Pharmacokinetics: Although butorphanol is readily absorbed from the gut, it undergoes significant first-pass metabolism, so that only 17% of unchanged drug reaches the systemic circulation after oral administration. After an IM injection, analgesic effects begin within 15 minutes, peaking within 30—60 minutes. In contrast, an IV injection produces analgesia within 1 minute and peaks within 4—5 minutes. Onset of analgesia after intranasal administration occurs within 15 minutes, however, onset may be delayed if administered concurrently with or immediately following a nasal vasoconstrictor (e.g., oxymetazoline). The duration of action is 2—4 hours after IV administration and 3—4 hours after IM administration. Butorphanol and its metabolites are widely distributed. The drug crosses the blood-brain barrier and the placenta and is distributed into breast milk. Protein binding is 80%. Hepatic metabolism is extensive, primarily producing an inactive metabolite, hydroxybutorphanol. N-dealkylation and conjugation also occur. The metabolites produced during first pass have no analgesic activity. Sixty to 80% of a dose of butorphanol is excreted via the kidneys as inactive metabolites. Between 11% and 14% of a parenteral dose is excreted in the feces.

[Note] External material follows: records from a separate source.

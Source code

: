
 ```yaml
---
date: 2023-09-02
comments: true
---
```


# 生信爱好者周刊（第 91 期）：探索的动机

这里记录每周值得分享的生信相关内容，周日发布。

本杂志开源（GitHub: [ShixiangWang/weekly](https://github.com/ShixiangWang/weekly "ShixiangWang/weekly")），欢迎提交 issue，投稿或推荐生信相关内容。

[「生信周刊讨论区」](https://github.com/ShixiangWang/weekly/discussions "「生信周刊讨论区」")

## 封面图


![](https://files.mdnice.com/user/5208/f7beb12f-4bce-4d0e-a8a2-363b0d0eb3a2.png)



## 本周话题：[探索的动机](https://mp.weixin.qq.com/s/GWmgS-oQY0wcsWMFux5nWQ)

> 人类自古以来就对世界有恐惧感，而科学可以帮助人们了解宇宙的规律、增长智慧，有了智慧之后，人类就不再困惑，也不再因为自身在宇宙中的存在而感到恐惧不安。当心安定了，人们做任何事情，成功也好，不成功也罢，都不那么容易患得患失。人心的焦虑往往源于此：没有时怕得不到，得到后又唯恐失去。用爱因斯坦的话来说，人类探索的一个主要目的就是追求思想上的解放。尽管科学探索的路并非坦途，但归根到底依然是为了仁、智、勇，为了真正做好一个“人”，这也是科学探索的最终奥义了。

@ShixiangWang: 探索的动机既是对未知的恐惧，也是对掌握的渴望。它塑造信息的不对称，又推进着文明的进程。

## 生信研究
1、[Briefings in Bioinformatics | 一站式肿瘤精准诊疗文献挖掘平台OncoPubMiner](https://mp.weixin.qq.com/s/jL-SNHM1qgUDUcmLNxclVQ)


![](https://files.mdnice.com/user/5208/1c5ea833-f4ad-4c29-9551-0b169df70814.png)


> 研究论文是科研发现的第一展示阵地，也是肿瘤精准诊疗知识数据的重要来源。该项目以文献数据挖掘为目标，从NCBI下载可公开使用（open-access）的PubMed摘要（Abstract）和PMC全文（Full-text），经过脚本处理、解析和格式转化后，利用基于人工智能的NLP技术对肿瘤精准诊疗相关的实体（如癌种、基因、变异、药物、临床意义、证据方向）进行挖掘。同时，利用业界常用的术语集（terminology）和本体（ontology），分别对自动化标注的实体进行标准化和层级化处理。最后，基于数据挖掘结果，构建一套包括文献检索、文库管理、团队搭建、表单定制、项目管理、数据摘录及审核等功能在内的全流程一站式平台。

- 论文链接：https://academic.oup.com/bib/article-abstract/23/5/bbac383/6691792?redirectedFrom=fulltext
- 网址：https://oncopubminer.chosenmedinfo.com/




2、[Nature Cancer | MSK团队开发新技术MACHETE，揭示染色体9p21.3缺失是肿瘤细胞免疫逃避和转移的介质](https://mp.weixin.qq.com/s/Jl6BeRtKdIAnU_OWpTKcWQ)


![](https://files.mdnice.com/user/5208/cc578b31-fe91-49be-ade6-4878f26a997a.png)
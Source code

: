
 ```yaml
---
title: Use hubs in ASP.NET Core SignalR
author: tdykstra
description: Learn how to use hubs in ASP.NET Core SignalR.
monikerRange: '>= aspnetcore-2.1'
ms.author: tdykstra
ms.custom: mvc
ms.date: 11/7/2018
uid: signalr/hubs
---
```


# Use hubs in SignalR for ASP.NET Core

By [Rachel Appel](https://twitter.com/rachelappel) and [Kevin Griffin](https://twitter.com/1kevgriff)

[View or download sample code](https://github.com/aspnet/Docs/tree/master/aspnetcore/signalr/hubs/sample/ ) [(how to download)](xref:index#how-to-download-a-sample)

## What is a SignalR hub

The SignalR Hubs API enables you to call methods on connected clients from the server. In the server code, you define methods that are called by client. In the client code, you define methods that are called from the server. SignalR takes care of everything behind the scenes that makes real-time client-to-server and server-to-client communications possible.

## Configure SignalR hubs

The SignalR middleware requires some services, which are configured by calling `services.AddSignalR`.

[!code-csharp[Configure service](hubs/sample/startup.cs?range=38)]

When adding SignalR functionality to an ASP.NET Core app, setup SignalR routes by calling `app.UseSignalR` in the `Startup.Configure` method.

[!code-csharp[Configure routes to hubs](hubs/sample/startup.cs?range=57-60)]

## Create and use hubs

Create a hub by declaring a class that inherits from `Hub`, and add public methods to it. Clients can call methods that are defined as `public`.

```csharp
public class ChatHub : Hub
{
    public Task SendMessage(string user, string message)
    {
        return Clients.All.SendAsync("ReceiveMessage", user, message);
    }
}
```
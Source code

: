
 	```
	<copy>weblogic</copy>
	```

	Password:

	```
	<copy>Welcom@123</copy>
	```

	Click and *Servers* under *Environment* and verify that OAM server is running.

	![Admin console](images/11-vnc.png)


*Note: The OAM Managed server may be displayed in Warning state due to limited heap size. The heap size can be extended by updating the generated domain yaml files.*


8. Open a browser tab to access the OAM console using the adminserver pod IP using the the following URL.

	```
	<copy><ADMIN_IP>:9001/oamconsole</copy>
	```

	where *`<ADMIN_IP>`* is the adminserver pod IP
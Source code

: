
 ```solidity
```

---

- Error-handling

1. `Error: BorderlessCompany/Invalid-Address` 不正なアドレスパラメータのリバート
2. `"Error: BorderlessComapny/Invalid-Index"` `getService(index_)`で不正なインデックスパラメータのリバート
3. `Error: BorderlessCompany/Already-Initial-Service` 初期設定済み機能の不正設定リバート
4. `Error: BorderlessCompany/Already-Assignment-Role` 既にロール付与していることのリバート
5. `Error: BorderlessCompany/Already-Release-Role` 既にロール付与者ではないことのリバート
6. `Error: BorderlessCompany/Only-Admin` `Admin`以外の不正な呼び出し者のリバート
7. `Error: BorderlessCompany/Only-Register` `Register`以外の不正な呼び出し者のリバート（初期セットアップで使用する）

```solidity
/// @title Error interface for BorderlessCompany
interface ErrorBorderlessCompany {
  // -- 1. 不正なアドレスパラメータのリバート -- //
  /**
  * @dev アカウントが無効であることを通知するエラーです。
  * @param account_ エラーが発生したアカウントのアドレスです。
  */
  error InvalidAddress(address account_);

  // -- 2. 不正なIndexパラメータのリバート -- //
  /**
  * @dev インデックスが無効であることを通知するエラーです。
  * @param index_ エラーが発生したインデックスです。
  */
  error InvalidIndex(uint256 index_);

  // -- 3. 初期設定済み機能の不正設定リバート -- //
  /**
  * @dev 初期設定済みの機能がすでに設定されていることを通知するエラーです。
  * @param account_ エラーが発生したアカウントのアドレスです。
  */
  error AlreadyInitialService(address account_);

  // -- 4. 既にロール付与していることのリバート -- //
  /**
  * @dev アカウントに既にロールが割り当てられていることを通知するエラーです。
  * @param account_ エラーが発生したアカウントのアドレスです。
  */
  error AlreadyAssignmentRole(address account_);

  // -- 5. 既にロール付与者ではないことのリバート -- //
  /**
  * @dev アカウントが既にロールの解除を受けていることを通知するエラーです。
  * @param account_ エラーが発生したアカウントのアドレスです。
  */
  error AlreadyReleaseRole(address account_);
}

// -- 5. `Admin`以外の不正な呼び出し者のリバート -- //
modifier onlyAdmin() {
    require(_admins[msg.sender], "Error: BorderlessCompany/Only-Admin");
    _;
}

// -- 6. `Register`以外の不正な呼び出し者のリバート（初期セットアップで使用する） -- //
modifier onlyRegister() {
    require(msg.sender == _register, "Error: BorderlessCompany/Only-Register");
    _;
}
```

•Special Populations: In patients with creatinine clearance < 30 ml/min, the elimination half-life doubled and the total body clearance was approximately half compared to healthy subjects (10.5 hours vs. 5.8 hours, respectively). After intravenous administration to patients with hepatic impairment, the half-life of butorphanol tripled as compared to healthy subjects (16.8 hours vs. 4.8 hours, respectively). The exposure of hepatically impaired patients to butorphanol was 2-fold greater than that in healthy subjects. Similar results were seen after nasal administration.